⟨

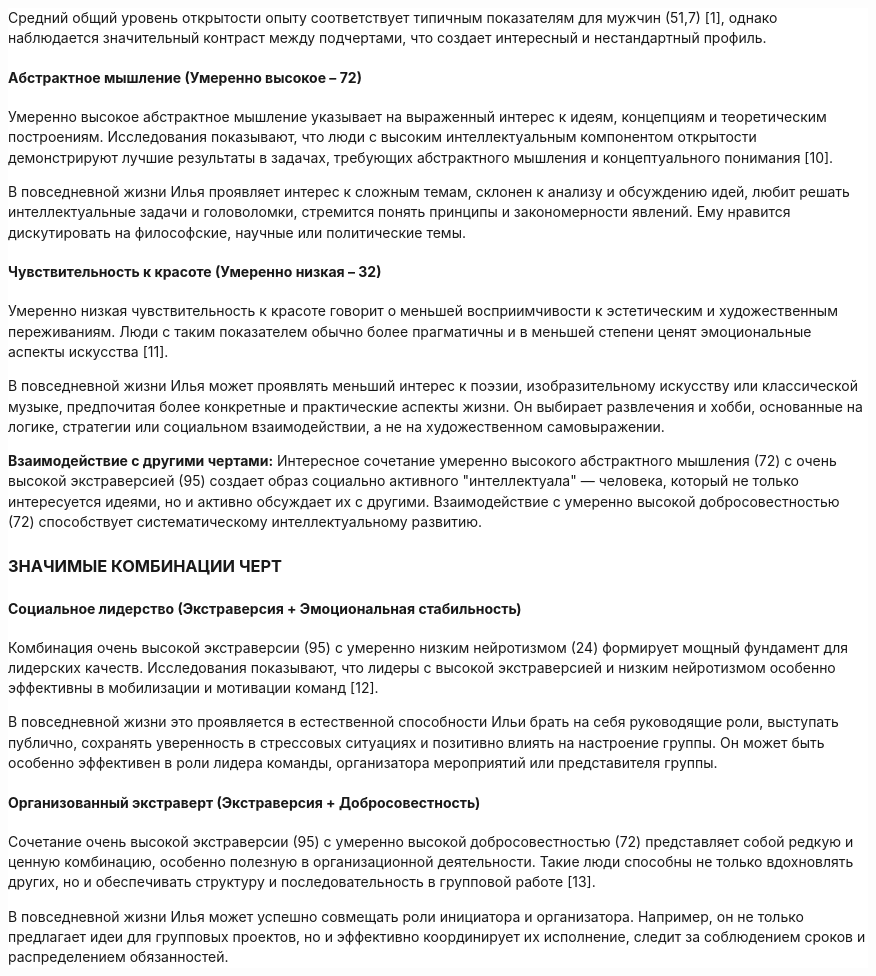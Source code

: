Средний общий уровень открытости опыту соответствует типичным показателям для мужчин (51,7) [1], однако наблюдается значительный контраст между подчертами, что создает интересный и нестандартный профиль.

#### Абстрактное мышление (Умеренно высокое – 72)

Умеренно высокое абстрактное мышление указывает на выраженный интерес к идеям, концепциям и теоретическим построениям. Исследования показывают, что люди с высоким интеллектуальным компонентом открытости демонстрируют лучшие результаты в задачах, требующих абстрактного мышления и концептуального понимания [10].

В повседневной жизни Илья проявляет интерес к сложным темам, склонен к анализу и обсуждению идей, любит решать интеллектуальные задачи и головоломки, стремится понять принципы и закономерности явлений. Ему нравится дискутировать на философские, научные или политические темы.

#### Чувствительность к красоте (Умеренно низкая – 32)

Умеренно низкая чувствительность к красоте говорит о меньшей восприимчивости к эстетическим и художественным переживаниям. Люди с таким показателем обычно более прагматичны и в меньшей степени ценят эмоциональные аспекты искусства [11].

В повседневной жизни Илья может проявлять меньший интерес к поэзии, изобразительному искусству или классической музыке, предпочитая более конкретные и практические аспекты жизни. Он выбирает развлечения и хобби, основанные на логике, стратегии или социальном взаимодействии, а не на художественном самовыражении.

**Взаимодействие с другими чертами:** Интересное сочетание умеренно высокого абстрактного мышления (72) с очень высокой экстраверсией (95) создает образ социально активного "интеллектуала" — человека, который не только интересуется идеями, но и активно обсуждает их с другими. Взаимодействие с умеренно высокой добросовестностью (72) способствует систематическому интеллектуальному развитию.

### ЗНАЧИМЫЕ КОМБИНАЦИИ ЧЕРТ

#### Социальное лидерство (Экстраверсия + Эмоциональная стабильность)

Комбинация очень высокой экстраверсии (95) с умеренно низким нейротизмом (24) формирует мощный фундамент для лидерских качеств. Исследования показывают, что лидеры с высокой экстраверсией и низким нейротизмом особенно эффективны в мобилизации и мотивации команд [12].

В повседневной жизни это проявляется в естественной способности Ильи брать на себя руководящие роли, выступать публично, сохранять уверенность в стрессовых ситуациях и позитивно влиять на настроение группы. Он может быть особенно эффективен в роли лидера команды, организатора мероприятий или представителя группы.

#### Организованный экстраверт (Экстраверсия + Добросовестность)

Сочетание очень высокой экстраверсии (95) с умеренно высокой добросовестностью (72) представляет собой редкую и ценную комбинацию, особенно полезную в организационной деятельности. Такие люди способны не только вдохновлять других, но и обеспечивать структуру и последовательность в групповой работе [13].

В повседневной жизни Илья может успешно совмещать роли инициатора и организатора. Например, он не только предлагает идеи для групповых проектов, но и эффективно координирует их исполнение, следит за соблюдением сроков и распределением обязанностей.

⟩

Work required: Answer with a single number: the count of lines in the records that contain "мышление".

Answer to this problem: 2